▶ Work to be completed
Isolate every line in the records below with "broken" in it.

** Task inputs follows **

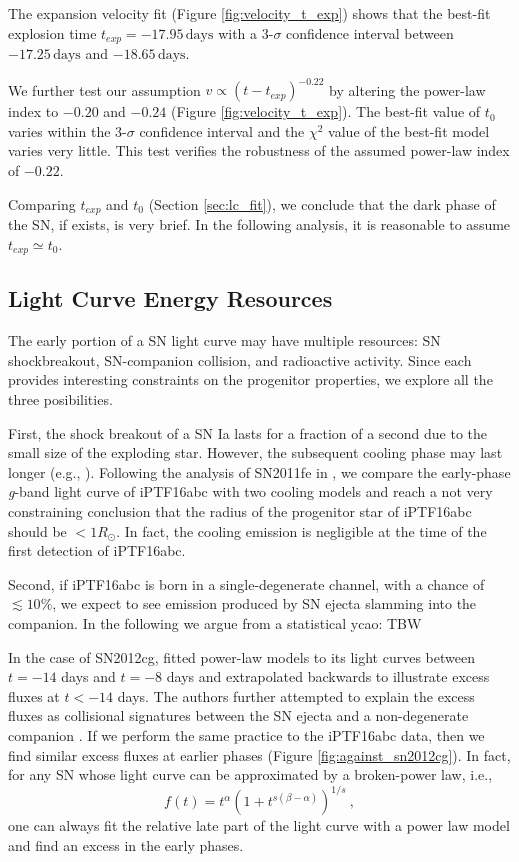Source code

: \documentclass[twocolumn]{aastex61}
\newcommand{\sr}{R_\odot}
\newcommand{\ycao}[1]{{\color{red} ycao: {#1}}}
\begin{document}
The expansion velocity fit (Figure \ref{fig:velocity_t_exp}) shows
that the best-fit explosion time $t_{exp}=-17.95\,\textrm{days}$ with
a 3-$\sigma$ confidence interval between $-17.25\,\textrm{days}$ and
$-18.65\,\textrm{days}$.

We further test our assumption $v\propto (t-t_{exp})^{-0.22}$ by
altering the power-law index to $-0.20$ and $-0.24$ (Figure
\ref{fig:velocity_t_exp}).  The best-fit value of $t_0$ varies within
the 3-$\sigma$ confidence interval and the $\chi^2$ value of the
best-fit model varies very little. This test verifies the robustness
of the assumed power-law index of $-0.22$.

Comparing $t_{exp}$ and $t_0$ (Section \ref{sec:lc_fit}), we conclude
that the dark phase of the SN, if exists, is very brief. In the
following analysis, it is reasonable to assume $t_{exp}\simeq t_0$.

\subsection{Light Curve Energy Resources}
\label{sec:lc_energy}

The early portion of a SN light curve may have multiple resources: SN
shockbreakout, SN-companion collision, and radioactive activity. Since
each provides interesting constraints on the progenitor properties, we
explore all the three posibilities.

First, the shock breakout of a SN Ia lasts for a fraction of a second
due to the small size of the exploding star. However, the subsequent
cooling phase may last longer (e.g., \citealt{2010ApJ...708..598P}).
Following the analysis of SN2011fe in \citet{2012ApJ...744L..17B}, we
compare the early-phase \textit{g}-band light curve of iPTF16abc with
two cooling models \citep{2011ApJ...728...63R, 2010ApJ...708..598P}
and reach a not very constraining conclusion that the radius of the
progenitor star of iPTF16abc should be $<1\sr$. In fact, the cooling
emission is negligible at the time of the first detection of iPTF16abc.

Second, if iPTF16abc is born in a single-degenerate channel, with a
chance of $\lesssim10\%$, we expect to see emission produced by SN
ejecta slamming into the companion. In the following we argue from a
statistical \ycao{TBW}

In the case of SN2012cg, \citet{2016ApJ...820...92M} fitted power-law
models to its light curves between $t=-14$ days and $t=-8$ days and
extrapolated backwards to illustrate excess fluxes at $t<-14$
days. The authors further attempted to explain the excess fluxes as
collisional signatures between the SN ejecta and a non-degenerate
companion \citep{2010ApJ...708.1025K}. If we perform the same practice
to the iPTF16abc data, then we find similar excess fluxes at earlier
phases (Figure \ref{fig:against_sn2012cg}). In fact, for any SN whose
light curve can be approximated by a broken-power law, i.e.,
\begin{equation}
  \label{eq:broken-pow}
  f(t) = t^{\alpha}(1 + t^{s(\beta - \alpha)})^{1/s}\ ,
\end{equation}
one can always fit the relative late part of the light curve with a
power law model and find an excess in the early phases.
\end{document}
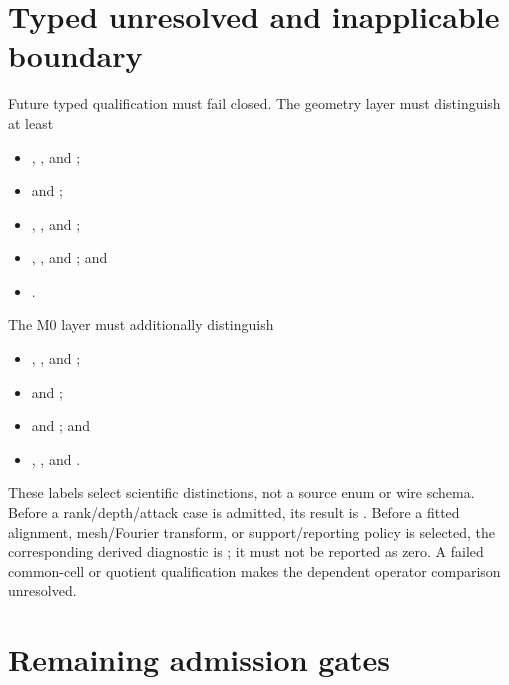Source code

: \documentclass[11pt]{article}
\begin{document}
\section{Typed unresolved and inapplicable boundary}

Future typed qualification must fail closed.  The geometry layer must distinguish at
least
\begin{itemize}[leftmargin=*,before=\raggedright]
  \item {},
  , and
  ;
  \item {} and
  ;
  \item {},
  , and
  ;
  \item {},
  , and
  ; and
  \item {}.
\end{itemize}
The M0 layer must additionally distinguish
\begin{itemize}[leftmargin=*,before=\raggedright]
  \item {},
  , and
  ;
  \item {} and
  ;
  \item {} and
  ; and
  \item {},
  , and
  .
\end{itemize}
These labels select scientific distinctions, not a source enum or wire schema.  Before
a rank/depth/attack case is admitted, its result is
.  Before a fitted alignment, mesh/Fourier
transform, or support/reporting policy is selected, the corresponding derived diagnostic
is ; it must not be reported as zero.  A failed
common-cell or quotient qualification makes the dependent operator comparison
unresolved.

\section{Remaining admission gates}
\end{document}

** End of Task inputs **
** Task inputs follows **

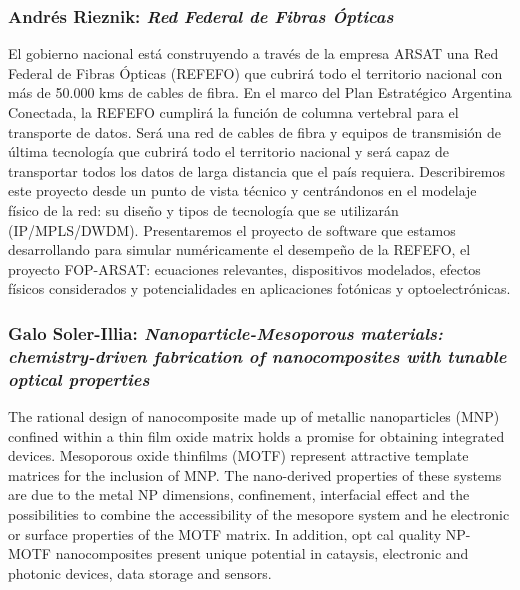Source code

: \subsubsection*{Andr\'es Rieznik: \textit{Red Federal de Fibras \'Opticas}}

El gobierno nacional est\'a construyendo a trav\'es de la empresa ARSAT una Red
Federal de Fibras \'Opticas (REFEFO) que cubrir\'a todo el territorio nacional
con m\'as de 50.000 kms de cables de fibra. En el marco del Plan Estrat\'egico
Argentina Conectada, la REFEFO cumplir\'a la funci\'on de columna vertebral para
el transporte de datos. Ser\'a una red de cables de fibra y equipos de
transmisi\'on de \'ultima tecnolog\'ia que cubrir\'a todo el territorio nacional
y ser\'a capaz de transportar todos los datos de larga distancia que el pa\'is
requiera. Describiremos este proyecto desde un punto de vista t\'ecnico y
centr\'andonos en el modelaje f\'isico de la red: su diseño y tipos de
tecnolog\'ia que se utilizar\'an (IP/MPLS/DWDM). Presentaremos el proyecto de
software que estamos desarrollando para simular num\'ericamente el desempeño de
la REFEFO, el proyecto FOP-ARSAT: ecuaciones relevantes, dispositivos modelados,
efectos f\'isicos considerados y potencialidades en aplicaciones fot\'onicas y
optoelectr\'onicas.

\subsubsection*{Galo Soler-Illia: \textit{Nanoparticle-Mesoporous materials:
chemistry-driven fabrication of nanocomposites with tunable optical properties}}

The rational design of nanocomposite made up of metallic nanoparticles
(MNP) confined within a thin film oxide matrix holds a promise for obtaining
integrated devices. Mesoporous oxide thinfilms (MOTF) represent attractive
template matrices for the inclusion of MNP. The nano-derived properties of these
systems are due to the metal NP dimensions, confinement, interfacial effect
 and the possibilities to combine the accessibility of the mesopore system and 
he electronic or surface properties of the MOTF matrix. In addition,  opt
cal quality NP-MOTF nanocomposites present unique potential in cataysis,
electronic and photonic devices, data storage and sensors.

** End of Task inputs **
** Task inputs follows **

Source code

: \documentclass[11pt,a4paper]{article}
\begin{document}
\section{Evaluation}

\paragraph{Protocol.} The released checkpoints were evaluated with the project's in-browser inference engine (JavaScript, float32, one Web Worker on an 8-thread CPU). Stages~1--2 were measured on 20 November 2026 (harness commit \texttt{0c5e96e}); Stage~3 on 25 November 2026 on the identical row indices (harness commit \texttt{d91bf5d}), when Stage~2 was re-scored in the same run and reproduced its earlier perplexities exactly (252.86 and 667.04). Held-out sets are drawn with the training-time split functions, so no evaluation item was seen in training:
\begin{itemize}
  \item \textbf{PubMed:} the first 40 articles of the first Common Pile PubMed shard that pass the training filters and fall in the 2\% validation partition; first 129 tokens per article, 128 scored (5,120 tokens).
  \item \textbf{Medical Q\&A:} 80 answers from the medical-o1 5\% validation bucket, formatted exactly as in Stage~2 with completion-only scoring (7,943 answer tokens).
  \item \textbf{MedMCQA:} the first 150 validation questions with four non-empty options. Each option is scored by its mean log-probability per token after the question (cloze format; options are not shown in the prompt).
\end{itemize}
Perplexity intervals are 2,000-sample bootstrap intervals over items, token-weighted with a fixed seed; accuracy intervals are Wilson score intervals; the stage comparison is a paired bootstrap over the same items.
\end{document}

** End of Task inputs **

▶ Response area
light curve can be approximated by a broken-power law, i.e.,
  \label{eq:broken-pow}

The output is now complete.